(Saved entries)
════════════════

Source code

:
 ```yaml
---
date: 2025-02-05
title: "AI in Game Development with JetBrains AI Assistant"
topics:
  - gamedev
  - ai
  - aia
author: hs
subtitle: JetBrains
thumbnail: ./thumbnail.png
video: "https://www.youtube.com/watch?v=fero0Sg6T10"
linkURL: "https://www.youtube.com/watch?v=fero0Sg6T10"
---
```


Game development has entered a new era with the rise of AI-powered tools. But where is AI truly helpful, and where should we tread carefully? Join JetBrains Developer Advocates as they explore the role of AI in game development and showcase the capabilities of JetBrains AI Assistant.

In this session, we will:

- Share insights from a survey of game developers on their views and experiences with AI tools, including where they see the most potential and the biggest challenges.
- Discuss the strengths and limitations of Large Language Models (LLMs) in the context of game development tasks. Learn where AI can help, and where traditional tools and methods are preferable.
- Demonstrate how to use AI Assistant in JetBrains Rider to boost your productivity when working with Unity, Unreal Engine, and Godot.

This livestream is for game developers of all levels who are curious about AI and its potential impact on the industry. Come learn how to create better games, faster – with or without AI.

════════════════

» **WHAT IS REQUIRED**
Your response should contain each line of the entries above that holds the string "https".

» **EXERCISE SOLUTION**
video: "https://www.youtube.com/watch?v=fero0Sg6T10"
linkURL: "https://www.youtube.com/watch?v=fero0Sg6T10"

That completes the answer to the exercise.